Pie remains one of the most requested dessert menu items for both onsite and commercial markets.
Chocolate remains one of the most popular dessert flavors— it's an essential dessert menu staple. Yet, today's onsite pastry chefs tell FM that on trendy menus, other flavors are rising in popularity.
Mouth puckering lemon, sensual vanilla, tantalizing tropicals and comforting apple (sweet, tart, chunky and smooth) are all becoming dessert sirens in their own right. (Never fear, chocoholics: we have two incredible chocolate recipes among those that follow, and are devoting a whole feature to that delicious little bean in the future!)
Fruit crisps and bars, frozen confections, international dessert adaptations, and more healthful options—all offering clean, clear flavors—seem to be the hallmark of dessert options today.
"The dessert 'trend' is to capture and keep customers with good flavor—it makes more of a lasting impression than anything else," says Randy Eastman, pastry chef at the Metropolitan Museum in New York.
"Repeat customers are a challenge to entice. You can try your hardest to be creative but in the end customers tend to choose what's familiar. And it follows that they want the flavors they love in fresh new combinations," says Eastman.
Consider his Almond Fruit Cake: dried fruit (cherries, apricots and figs) and pecans yield small yet mighty flavor notes within this delicous, delicately rum-laced, vanilla butter cake. Add the star anise-spiced Cabernet poached pears—a touch of international flavor—and you're sure to sell satisfaction.
Desserts often steal the show and with a name like Ringling, customers can expect to be wowed! At the Ringling (art) Museum in Orlando, FL, slated to open this spring, Claude Broome, Guest Services area chef/executive chef for dining services there, does not clown around.
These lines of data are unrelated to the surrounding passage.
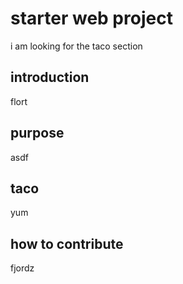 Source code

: # starter web project

i am looking for the taco section

## introduction

flort

## purpose

asdf

## taco

yum

## how to contribute

fjordz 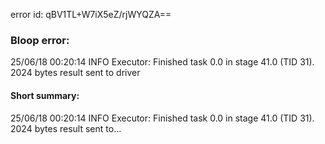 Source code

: error id: qBV1TL+W7iX5eZ/rjWYQZA==
### Bloop error:

25/06/18 00:20:14 INFO Executor: Finished task 0.0 in stage 41.0 (TID 31). 2024 bytes result sent to driver
#### Short summary: 

25/06/18 00:20:14 INFO Executor: Finished task 0.0 in stage 41.0 (TID 31). 2024 bytes result sent to... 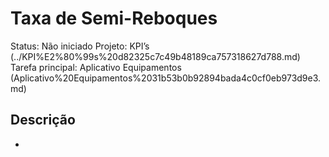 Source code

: # Taxa de Semi-Reboques

Status: Não iniciado
Projeto: KPI’s (../KPI%E2%80%99s%20d82325c7c49b48189ca757318627d788.md)
Tarefa principal: Aplicativo Equipamentos (Aplicativo%20Equipamentos%2031b53b0b92894bada4c0cf0eb973d9e3.md)

## Descrição

- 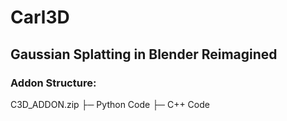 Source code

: # Carl3D
## Gaussian Splatting in Blender Reimagined

### Addon Structure:
C3D_ADDON.zip
├─ Python Code
├─ C++ Code
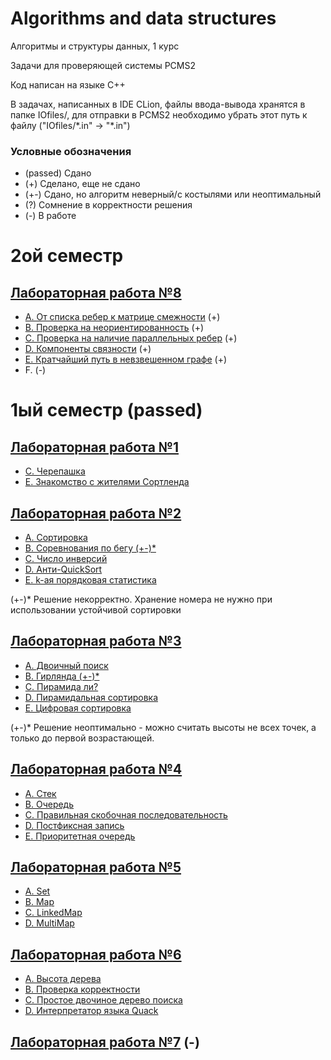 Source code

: # Algorithms and data structures
Алгоритмы и структуры данных, 1 курс

Задачи для проверяющей системы PCMS2

Код написан на языке C++

В задачах, написанных в IDE CLion, файлы ввода-вывода хранятся в папке IOfiles/,
для отправки в PCMS2 необходимо убрать этот путь к файлу ("IOfiles/\*.in" -> "\*.in")

### Условные обозначения

* (passed) Сдано
* (+) Сделано, еще не сдано
* (+-) Сдано, но алгоритм неверный/с костылями или неоптимальный
* (?) Сомнение в корректности решения
* (-) В работе

# 2ой семестр

## [Лабораторная работа №8](../master/Sem2/Lab8/problems8.pdf)

* [A. От списка ребер к матрице смежности](../master/Sem2/Lab8/A.cpp) (+)
* [B. Проверка на неориентированность](../master/Sem2/Lab8/B.cpp) (+)
* [C. Проверка на наличие параллельных ребер](../master/Sem2/Lab8/C.cpp) (+)
* [D. Компоненты связности](../master/Sem2/Lab8/D.cpp) (+)
* [E. Кратчайший путь в невзвешенном графе](../master/Sem2/Lab8/E.cpp) (+)
* F. (-)

# 1ый семестр (passed)

## [Лабораторная работа №1](../master/Sem1/Lab1/problems1.pdf)

* [C. Черепашка](../master/Sem1/Lab1/C.cpp)
* [E. Знакомство с жителями Сортленда](../master/Sem1/Lab1/E.cpp)

## [Лабораторная работа №2](../master/Sem1/Lab2/problems2.pdf)

* [A. Сортировка](../master/Sem1/Lab2/A.cpp)
* [B. Соревнования по бегу (+-)*](../master/Sem1/Lab2/B.cpp)
* [C. Число инверсий](../master/Sem1/Lab2/C.cpp)
* [D. Анти-QuickSort](../master/Sem1/Lab2/D.cpp)
* [E. k-ая порядковая статистика](../master/Sem1/Lab2/E.cpp)

(+-)* Решение некорректно. Хранение номера не нужно при использовании устойчивой сортировки

## [Лабораторная работа №3](../master/Sem1/Lab3/problems3.pdf)

* [A. Двоичный поиск](../master/Sem1/Lab3/A.cpp)
* [B. Гирлянда (+-)*](../master/Sem1/Lab3/B.cpp)
* [C. Пирамида ли?](../master/Sem1/Lab3/C.cpp)
* [D. Пирамидальная сортировка](../master/Sem1/Lab3/D.cpp)
* [E. Цифровая сортировка](../master/Lab3/Sem1/E.cpp)

(+-)* Решение неоптимально - можно считать высоты не всех точек, а только до первой возрастающей.

## [Лабораторная работа №4](../master/Sem1/Lab4/problems4.pdf)

* [A. Стек](../master/Sem1/Lab4/A.cpp)
* [B. Очередь](../master/Sem1/Lab4/B.cpp)
* [C. Правильная скобочная последовательность](../master/Sem1/Lab4/C.cpp)
* [D. Постфиксная запись](../master/Sem1/Lab4/D.cpp)
* [E. Приоритетная очередь](../master/Sem1/Lab4/E.cpp)

## [Лабораторная работа №5](../master/Sem1/Lab5/problems5.pdf)

* [A. Set](../master/Sem1/Lab5/A.cpp)
* [B. Map](../master/Sem1/Lab5/B.cpp)
* [C. LinkedMap](../master/Sem1/Lab5/C.cpp)
* [D. MultiMap](../master/Sem1/Lab5/D.cpp)

## [Лабораторная работа №6](../master/Sem1/Lab6/problems6.pdf)

* [A. Высота дерева](../master/Sem1/Lab6/A.cpp)
* [B. Проверка корректности](../master/Sem1/Lab6/B.cpp)
* [C. Простое двочиное дерево поиска](../master/Sem1/Lab6/C.cpp)
* [D. Интерпретатор языка Quack](../master/Sem1/Lab6/D.cpp)

## [Лабораторная работа №7](../master/Sem1/Lab7/problems7.pdf) (-)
He has developed refreshing fruit gelatos, sorbets and granitas they'll be featuring in the new dining room at the visitor center (though he did have a lot of creative fun!).
"There's a misnomer that gelato means gelatin—it means 'traditional,' explains Broome. "We're following suit with some classic Italian desserts for our likewise-themed restaurant." Broome admits that being in Florida has influenced his menu toward 'the tropical,' and that the Mango Sorbet and Champange and Rasperry granita recipes that follow pay homage to his love of classic desserts with a modern, fullflavored fruit twist.
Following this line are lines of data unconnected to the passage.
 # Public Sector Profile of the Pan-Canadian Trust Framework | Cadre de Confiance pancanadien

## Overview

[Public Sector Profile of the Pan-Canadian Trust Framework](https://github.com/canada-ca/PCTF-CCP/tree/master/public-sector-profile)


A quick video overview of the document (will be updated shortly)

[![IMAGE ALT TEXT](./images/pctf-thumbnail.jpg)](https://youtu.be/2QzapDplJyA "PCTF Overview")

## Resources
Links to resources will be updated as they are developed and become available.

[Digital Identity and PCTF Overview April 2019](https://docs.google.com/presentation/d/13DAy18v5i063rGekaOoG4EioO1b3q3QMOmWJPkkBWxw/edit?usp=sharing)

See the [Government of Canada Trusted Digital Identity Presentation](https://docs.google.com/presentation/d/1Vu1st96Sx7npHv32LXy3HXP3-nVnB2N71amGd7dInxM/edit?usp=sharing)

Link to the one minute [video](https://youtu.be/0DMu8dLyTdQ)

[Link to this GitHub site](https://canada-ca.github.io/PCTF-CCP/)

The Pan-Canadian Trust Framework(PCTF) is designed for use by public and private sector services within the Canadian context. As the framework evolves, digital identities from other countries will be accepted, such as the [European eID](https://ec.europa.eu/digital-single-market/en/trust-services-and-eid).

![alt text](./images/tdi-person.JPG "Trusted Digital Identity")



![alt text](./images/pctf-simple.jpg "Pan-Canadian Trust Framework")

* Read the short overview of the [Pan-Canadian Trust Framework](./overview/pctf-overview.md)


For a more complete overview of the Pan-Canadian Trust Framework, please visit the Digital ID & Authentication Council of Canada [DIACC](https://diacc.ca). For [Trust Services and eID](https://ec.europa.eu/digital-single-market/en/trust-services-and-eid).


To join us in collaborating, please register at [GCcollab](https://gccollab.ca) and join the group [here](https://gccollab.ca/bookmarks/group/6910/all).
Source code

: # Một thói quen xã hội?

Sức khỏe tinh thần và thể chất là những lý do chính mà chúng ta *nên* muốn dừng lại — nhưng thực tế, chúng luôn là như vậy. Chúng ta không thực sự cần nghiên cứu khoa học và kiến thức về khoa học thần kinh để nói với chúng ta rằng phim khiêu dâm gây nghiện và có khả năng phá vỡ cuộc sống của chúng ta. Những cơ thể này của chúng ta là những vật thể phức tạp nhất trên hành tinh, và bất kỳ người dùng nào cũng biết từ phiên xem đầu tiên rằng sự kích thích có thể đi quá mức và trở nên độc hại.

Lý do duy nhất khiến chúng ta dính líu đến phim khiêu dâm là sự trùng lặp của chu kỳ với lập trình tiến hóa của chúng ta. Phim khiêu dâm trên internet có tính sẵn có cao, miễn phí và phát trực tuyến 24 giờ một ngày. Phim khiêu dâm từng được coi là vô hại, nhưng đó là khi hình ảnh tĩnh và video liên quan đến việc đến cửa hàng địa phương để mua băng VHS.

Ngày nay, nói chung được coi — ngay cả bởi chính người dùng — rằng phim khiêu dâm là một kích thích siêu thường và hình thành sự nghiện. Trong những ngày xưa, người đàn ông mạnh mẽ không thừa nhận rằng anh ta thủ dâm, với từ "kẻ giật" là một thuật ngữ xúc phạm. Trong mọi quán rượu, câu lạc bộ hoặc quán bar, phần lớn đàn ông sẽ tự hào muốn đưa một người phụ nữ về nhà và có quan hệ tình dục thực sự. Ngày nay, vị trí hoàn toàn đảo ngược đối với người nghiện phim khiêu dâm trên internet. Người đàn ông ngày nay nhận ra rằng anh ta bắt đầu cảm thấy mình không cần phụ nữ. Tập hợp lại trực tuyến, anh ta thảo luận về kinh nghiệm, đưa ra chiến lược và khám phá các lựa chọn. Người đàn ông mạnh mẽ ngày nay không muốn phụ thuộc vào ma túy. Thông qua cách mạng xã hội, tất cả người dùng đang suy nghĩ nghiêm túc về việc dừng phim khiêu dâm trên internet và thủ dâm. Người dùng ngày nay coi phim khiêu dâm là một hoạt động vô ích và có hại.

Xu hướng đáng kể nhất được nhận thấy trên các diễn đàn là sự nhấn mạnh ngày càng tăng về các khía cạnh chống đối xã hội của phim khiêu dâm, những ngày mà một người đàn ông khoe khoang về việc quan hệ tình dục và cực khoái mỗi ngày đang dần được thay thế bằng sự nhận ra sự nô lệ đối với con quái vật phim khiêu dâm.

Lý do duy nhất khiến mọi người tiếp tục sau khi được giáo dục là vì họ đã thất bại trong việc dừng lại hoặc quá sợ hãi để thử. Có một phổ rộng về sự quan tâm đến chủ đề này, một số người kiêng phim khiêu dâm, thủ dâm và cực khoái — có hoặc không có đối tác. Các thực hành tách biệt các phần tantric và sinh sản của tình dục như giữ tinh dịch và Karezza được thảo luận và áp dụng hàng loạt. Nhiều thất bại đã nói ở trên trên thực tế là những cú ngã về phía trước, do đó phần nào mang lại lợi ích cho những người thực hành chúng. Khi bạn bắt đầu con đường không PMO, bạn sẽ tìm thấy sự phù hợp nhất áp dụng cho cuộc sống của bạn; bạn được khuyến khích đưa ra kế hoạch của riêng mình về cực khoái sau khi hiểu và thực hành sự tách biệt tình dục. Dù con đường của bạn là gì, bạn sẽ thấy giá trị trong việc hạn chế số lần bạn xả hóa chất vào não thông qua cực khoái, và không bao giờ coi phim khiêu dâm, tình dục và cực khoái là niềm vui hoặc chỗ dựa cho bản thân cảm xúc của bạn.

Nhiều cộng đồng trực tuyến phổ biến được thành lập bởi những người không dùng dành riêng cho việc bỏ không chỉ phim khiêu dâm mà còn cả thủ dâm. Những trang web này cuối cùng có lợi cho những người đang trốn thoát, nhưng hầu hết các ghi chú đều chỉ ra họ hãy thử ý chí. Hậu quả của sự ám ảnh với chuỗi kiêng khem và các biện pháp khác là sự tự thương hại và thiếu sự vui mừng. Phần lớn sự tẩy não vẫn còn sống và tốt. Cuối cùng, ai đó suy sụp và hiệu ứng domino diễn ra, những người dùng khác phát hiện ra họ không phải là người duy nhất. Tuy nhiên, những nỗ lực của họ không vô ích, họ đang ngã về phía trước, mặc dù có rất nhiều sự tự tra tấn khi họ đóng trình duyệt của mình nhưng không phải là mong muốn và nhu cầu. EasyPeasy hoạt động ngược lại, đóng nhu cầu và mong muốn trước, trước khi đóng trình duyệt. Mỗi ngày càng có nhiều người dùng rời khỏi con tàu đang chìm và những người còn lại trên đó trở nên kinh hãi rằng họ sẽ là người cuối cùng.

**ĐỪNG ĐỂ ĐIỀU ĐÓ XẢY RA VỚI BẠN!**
Speaking of satisfaction, all the pastry chefs spoke enthusiastically about incorporating more healthful touches into dessert fare. Most are using more fruit—fresh, dried, poached, baked, roasted; and adding more spices, in their dessert mix. Additionally, they're continually developing and fine-tuning low-fat and low-sugar confections (using sugar substitutes in some cases) in order to duplicate—or even improve upon the flavor of high-calorie originals.
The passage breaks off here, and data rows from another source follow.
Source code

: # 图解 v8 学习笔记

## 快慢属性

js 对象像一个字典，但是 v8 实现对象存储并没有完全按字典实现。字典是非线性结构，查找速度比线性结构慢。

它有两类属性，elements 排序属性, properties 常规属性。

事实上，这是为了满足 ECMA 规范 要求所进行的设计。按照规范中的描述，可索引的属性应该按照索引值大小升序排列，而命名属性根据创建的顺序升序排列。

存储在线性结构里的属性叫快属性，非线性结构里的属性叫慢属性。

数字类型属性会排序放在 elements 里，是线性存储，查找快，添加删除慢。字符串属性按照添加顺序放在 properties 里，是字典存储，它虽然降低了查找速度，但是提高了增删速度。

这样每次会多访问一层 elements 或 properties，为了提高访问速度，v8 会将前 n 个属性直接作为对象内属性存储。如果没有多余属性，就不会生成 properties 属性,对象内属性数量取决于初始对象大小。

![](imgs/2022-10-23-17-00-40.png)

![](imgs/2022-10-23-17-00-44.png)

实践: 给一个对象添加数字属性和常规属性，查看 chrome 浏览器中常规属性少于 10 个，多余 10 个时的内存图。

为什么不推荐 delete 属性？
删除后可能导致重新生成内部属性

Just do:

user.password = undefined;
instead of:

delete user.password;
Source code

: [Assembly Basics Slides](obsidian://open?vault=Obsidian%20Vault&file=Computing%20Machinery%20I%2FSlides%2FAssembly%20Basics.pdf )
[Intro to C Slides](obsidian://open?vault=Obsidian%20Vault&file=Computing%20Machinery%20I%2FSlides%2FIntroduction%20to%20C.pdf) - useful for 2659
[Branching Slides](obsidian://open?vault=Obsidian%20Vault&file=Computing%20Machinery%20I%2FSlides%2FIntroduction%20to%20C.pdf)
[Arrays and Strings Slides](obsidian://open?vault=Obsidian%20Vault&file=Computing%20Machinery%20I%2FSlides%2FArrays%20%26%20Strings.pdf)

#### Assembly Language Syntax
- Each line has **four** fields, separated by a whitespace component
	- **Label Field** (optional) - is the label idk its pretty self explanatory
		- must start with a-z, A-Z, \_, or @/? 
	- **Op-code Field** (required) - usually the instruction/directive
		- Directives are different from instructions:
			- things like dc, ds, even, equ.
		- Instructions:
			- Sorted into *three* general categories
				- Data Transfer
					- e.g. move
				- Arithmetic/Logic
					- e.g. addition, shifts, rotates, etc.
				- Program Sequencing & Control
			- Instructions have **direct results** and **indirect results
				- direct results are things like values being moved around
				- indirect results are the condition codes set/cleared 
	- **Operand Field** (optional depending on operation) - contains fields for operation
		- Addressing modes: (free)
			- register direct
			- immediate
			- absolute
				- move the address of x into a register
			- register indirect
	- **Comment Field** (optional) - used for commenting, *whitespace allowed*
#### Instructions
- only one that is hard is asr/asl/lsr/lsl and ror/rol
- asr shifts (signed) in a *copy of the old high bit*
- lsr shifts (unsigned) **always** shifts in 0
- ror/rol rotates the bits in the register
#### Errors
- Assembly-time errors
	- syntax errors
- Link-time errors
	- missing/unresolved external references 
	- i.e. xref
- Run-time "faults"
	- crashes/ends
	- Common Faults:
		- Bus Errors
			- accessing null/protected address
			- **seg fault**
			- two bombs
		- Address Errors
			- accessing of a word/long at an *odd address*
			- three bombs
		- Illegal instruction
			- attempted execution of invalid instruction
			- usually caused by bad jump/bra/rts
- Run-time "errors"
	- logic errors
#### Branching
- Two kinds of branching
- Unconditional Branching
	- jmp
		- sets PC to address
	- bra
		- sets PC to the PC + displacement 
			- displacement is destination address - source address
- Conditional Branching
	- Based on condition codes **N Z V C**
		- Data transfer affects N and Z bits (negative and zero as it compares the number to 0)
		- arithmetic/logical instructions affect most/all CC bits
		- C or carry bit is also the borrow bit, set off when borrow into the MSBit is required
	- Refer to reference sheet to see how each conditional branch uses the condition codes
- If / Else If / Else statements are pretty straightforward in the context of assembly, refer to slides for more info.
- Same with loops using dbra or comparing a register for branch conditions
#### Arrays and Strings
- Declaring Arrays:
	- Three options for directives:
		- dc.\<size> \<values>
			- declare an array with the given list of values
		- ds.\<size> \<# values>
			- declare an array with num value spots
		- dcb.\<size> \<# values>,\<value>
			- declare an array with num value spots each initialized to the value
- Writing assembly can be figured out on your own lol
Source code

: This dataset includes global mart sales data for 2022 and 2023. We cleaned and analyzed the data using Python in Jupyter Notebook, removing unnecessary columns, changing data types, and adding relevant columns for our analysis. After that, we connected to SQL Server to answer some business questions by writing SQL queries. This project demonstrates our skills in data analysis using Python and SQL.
"We marry home and health," says Chartwells Executive Chef Jim Bressi, whose recipes incorporate more homemade granola, yogurt and lower-fat (stabilized) cream sauces into desserts.
"Asian flavors have permeated the dessert scene, too," he says. "Fruits like lychee and mangosteen, and twists on healthy fruit sauces, such as the clever concoction of a blueberry ginger sauce, are popular now." For some wholesome " international" comfort, look to his Cuban Coconut Rice Pudding, made with non-fat milks and spiced with crystallized ginger, cinnamom and lemon zest.